Tentunya inilah yang menjadi visi besar dari gerakan perempuan di seluruh dunia yang selalu diperingati dalam Woman’s International Day setiap 8 Maret. WID merupakan suatu momentum bagi perempuan untuk memperjuangkan hak-haknya dalam bidang ekonomi, politik dan sosial. Disamping untuk memperingati peristiwa terbakarnya pabrik Triangle Shirtwaist di New York pada tahun 1911 yang mengakibatkan 140 orang perempuan kehilangan nyawanya, ada pun peristiwa lainnya yang terjadi pada 8 Maret 1857 di New York adalah ketika kaum perempuan dari pabrik pakaian tekstil mengadakan aksi protes memperjuangkan kondisi kerja yang sangat buruk dan gaji rendah.

Hal tersebut dikarenakan oleh stereotipe pembagian peran laki-laki dan perempuan yang dikonstruksi oleh masyarakat dunia serta imbas industrialisasi yang memapankan peran perempuan dalam pekerjaan domestik/ non produktif serta kerja tanpa bayaran. Sementara laki-laki bisa menjadi pemilik usaha, manajer atau buruh (tenaga kerja produktif). Perlakuan diskriminasi tersebut yang menggerakkan para perempuan untuk merombak kembali konstruksi masyarakat akan peran perempuan yang terbatas dalam ruang rumah tangga dimana juga mempersulit mempersulit perkembangan intelektualitas dan kemandirian mereka. Hanya karena stereotip tersebut kinerja perempuan untuk mendukung pertumbuhan industri dianggap lebih buruk dari laki-laki sehingga dari segi upah ternyata juga lebih rendah dari buruh laki-laki.
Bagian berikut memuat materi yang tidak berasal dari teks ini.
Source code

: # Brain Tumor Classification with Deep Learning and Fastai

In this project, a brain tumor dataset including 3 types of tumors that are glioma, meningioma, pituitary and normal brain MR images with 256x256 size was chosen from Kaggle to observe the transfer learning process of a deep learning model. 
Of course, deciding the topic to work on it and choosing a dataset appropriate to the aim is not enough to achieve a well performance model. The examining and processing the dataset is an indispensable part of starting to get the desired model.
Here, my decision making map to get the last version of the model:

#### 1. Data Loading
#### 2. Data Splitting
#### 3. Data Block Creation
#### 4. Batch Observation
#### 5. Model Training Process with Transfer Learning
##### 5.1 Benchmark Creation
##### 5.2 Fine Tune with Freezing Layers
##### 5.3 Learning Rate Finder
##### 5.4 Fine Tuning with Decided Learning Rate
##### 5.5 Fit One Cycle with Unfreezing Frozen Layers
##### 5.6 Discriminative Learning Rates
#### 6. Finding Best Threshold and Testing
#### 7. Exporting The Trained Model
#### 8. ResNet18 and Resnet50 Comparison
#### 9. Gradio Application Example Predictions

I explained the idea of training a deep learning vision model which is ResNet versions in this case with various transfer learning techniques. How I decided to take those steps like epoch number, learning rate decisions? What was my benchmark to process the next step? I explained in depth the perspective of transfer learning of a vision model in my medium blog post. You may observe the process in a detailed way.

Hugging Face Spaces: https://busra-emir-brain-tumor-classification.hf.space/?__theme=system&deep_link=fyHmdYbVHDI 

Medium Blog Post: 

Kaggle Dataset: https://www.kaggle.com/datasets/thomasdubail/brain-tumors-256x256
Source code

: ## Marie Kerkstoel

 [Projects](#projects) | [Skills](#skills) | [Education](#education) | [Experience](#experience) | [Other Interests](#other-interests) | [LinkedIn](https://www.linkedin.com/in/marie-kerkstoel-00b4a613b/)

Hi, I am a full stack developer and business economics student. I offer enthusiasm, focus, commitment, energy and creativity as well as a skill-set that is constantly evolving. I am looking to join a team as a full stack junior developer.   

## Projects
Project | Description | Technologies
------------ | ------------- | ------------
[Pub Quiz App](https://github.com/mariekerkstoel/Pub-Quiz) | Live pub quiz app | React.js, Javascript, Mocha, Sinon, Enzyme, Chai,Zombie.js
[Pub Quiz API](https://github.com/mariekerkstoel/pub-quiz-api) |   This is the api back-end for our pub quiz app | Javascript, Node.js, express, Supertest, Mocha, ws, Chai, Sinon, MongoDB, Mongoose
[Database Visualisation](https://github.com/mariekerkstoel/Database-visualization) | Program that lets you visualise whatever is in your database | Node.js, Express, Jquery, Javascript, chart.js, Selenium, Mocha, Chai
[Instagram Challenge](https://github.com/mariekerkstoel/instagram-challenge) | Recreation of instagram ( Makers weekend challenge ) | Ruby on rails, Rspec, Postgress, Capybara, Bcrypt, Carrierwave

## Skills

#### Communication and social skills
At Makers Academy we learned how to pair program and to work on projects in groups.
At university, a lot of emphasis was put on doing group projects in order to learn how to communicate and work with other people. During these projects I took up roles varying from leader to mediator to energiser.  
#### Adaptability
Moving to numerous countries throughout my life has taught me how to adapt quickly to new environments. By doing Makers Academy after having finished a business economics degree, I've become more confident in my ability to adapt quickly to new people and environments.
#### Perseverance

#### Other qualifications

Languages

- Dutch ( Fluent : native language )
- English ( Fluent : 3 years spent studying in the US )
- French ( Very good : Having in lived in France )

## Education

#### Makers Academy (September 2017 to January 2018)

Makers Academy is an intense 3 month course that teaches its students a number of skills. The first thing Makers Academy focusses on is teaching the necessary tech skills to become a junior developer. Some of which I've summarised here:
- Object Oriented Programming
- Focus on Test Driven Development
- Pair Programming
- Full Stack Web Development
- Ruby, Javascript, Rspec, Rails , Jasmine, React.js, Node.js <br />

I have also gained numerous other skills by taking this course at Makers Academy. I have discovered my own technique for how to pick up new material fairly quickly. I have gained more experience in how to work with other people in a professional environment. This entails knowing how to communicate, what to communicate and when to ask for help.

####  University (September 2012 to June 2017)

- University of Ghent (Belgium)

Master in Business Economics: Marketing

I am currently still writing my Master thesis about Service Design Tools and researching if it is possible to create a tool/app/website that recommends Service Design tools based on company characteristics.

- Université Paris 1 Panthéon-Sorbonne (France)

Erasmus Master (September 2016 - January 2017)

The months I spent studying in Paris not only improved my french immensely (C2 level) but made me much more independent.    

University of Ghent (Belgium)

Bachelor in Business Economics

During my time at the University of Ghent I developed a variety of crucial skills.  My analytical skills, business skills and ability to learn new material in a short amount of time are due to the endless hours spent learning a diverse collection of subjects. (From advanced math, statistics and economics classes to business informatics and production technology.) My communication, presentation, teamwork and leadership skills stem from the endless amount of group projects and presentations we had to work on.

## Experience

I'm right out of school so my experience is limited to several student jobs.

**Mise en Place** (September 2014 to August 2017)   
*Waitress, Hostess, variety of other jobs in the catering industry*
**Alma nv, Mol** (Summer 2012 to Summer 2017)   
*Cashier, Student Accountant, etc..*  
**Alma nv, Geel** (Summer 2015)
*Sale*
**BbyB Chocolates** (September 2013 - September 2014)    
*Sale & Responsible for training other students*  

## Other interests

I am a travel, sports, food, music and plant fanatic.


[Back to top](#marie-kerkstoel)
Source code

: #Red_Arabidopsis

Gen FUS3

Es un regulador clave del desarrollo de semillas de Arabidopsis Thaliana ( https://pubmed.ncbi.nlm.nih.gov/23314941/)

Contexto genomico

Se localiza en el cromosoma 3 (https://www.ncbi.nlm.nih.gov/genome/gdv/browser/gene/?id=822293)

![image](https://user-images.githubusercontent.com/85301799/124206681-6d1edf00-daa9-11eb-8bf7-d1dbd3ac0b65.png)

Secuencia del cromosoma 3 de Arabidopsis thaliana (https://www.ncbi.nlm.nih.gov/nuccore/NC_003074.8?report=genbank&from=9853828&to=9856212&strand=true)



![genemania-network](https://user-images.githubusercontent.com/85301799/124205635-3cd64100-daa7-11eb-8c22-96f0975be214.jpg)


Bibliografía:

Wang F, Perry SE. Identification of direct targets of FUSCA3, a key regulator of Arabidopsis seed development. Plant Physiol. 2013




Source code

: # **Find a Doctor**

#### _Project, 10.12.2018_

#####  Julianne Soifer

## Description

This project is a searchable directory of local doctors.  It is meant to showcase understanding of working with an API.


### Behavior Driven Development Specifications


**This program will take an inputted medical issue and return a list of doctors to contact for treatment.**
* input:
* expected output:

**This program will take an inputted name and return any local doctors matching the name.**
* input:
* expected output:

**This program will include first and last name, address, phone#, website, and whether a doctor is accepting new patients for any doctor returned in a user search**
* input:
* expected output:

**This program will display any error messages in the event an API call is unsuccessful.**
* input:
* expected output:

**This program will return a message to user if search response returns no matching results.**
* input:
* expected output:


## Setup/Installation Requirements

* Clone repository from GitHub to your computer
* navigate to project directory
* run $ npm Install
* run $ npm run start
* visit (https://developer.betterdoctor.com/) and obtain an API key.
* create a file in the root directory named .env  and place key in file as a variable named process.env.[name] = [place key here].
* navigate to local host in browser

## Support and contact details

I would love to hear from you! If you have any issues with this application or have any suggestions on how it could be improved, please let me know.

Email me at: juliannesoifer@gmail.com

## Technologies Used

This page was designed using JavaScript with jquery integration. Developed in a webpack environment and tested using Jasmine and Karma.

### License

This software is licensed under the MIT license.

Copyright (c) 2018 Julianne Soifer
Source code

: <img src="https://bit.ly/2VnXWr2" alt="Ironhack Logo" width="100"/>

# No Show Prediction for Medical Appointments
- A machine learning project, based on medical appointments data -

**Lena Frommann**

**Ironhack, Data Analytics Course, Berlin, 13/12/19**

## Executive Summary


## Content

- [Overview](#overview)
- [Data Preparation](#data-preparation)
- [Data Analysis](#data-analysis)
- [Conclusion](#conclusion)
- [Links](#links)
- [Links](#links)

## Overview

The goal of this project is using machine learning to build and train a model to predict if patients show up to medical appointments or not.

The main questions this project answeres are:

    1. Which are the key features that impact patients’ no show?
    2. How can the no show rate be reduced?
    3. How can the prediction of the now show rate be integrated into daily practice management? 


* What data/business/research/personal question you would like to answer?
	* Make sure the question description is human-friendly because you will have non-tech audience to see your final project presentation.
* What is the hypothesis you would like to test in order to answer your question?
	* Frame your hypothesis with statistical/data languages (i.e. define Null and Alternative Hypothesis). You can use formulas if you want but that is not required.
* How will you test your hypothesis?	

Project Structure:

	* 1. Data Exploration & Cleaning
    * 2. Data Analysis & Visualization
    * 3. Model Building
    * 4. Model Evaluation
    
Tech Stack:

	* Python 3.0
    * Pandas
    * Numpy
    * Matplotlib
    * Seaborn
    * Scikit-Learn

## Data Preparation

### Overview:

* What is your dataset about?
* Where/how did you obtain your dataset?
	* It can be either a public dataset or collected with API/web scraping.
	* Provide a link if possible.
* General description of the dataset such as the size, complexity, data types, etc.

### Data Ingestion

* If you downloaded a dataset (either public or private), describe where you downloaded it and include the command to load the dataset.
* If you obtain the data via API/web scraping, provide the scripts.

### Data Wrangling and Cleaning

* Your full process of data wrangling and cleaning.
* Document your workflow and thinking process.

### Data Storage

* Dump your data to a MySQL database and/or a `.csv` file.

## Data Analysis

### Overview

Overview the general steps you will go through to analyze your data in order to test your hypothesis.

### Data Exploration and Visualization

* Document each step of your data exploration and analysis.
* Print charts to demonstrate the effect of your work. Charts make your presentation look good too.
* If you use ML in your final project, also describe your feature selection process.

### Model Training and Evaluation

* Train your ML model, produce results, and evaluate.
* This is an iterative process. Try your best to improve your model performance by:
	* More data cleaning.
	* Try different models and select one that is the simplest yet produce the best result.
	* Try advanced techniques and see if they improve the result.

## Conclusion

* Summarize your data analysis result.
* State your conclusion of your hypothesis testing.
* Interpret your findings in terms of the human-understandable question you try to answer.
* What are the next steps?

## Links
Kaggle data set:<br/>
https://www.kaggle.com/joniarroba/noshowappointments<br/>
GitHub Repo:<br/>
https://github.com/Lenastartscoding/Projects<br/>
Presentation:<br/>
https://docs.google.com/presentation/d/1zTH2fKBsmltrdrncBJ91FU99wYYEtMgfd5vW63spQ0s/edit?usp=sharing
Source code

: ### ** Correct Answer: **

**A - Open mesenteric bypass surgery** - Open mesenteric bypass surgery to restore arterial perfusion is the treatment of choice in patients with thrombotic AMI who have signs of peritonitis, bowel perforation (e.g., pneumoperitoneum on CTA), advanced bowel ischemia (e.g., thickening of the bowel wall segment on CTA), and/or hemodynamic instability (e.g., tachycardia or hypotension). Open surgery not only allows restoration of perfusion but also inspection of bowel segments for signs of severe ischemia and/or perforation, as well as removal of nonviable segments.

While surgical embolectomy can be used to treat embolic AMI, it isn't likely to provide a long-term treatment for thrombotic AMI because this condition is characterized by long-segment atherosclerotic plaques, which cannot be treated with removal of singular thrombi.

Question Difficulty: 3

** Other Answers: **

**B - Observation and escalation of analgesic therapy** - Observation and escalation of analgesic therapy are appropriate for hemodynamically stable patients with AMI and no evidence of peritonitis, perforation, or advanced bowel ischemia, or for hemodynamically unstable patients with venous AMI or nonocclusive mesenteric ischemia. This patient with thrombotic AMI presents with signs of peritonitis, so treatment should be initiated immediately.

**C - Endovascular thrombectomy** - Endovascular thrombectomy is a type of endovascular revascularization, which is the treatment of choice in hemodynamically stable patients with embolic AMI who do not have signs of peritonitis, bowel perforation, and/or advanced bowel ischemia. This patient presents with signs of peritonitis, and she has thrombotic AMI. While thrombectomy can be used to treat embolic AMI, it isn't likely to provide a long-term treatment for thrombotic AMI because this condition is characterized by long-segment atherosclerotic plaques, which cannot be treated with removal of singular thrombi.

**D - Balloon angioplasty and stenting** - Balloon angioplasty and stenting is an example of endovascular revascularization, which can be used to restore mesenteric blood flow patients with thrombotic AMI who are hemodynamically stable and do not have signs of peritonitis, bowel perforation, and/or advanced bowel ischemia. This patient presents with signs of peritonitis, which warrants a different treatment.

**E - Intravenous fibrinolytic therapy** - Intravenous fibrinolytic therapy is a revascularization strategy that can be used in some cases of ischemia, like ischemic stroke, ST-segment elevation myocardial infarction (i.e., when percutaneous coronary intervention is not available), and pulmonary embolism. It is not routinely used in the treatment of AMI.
Para pengunjuk rasa yang turun ke jalanan yang terdiri dari buruh perempuan tersebut kemudian diserang dan dibubarkan oleh polisi. Menyadari perjuangan mereka belum selesai, kaum perempuan ini kemudian membentuk serikat buruh pada bulan yang sama dua tahun setelah peristiwa tersebut. Di tengah gelombang industrialisasi dan ekspansi ekonomi yang menyebabkan timbulnya protes-protes mengenai kondisi kerja inilah gagasan perayaan Women’s International Day ini tercetuskan.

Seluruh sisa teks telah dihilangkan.